The main memory (RAM) requirements of the ARB/SILVA databases including the SSU Ref NR 106 are shown in this table (pdf, 34 kb - see also below).

How to integrate the Ref NR in your workflow and hardware requirements

The SSU Ref NR is intended as a starting point for your ARB/SILVA work with just moderate hardware requirements. It represents a representative set of sequences showing all features of the full SSU Ref database (same alignment, navigation tree containing all sequences, new SILVA taxonomy etc.), just the total number of sequences is reduced by dereplication using a 98% identity criterion (before SILVA release 111 it was 99%).

Once downloaded as an ARB file, the database can be supplemented with additional sequences using the Browse and Search functions of the SILVA webpage and afterwards the ARB merge tool, e.g. if you are interested to have for selected groups/clusters the full diversity as represented by the SILVA Parc/Ref databases. Of course, you can also delete selected groups/clusters from the SSU Ref NR data set to compensate for sequence additions.

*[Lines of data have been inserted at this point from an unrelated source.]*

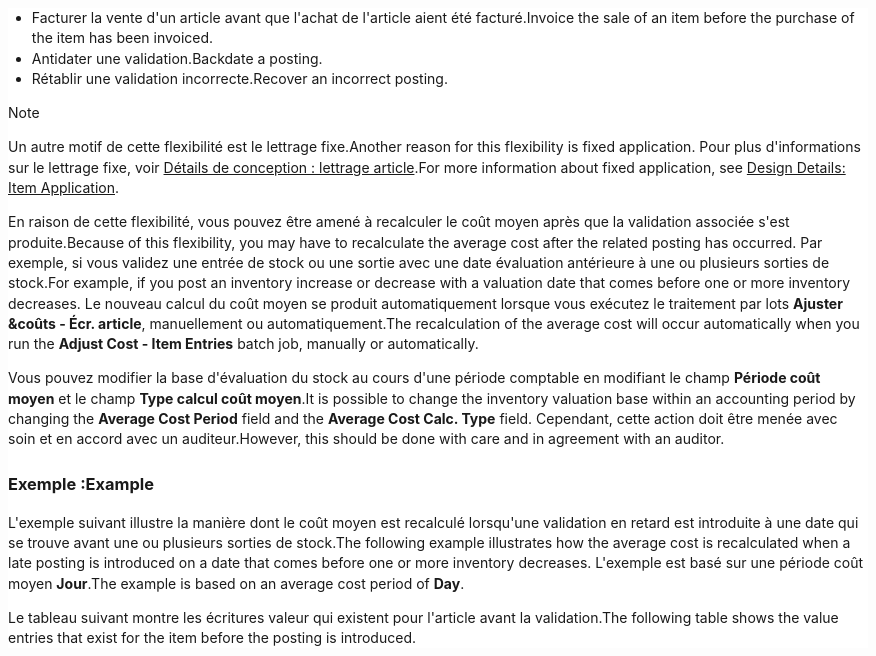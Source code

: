 -   <span data-ttu-id="5f3e3-431">Facturer la vente d'un article avant que l'achat de l'article aient été facturé.</span><span class="sxs-lookup"><span data-stu-id="5f3e3-431">Invoice the sale of an item before the purchase of the item has been invoiced.</span></span>  
-   <span data-ttu-id="5f3e3-432">Antidater une validation.</span><span class="sxs-lookup"><span data-stu-id="5f3e3-432">Backdate a posting.</span></span>  
-   <span data-ttu-id="5f3e3-433">Rétablir une validation incorrecte.</span><span class="sxs-lookup"><span data-stu-id="5f3e3-433">Recover an incorrect posting.</span></span>  

> [!NOTE]  
>  <span data-ttu-id="5f3e3-434">Un autre motif de cette flexibilité est le lettrage fixe.</span><span class="sxs-lookup"><span data-stu-id="5f3e3-434">Another reason for this flexibility is fixed application.</span></span> <span data-ttu-id="5f3e3-435">Pour plus d'informations sur le lettrage fixe, voir [Détails de conception : lettrage article](design-details-item-application.md).</span><span class="sxs-lookup"><span data-stu-id="5f3e3-435">For more information about fixed application, see [Design Details: Item Application](design-details-item-application.md).</span></span>  

 <span data-ttu-id="5f3e3-436">En raison de cette flexibilité, vous pouvez être amené à recalculer le coût moyen après que la validation associée s'est produite.</span><span class="sxs-lookup"><span data-stu-id="5f3e3-436">Because of this flexibility, you may have to recalculate the average cost after the related posting has occurred.</span></span> <span data-ttu-id="5f3e3-437">Par exemple, si vous validez une entrée de stock ou une sortie avec une date évaluation antérieure à une ou plusieurs sorties de stock.</span><span class="sxs-lookup"><span data-stu-id="5f3e3-437">For example, if you post an inventory increase or decrease with a valuation date that comes before one or more inventory decreases.</span></span> <span data-ttu-id="5f3e3-438">Le nouveau calcul du coût moyen se produit automatiquement lorsque vous exécutez le traitement par lots **Ajuster &coûts - Écr. article**, manuellement ou automatiquement.</span><span class="sxs-lookup"><span data-stu-id="5f3e3-438">The recalculation of the average cost will occur automatically when you run the **Adjust Cost - Item Entries** batch job, manually or automatically.</span></span>  

 <span data-ttu-id="5f3e3-439">Vous pouvez modifier la base d'évaluation du stock au cours d'une période comptable en modifiant le champ **Période coût moyen** et le champ **Type calcul coût moyen**.</span><span class="sxs-lookup"><span data-stu-id="5f3e3-439">It is possible to change the inventory valuation base within an accounting period by changing the **Average Cost Period** field and the **Average Cost Calc. Type** field.</span></span> <span data-ttu-id="5f3e3-440">Cependant, cette action doit être menée avec soin et en accord avec un auditeur.</span><span class="sxs-lookup"><span data-stu-id="5f3e3-440">However, this should be done with care and in agreement with an auditor.</span></span>  

### <a name="example"></a><span data-ttu-id="5f3e3-441">Exemple :</span><span class="sxs-lookup"><span data-stu-id="5f3e3-441">Example</span></span>  
 <span data-ttu-id="5f3e3-442">L'exemple suivant illustre la manière dont le coût moyen est recalculé lorsqu'une validation en retard est introduite à une date qui se trouve avant une ou plusieurs sorties de stock.</span><span class="sxs-lookup"><span data-stu-id="5f3e3-442">The following example illustrates how the average cost is recalculated when a late posting is introduced on a date that comes before one or more inventory decreases.</span></span> <span data-ttu-id="5f3e3-443">L'exemple est basé sur une période coût moyen **Jour**.</span><span class="sxs-lookup"><span data-stu-id="5f3e3-443">The example is based on an average cost period of **Day**.</span></span>  

 <span data-ttu-id="5f3e3-444">Le tableau suivant montre les écritures valeur qui existent pour l'article avant la validation.</span><span class="sxs-lookup"><span data-stu-id="5f3e3-444">The following table shows the value entries that exist for the item before the posting is introduced.</span></span>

Since ARB is a so-called "in-memory" database, the larger a dataset is, the more main memory (RAM) is required by ARB to handle it. This is the only significant hardware requirement of ARB, however, currently it represents a severe bottleneck for many users due to the rapid growth of the rRNA datasets.

The following table provided by Ribocon gives you concrete numbers on the ARB hardware requirements for the SILVA SSU Ref NR dataset and a general idea on the correlation of dataset size and ARB memory usage: ARB/SILVA Memory Requirements v1.3 (pdf, 34 kb).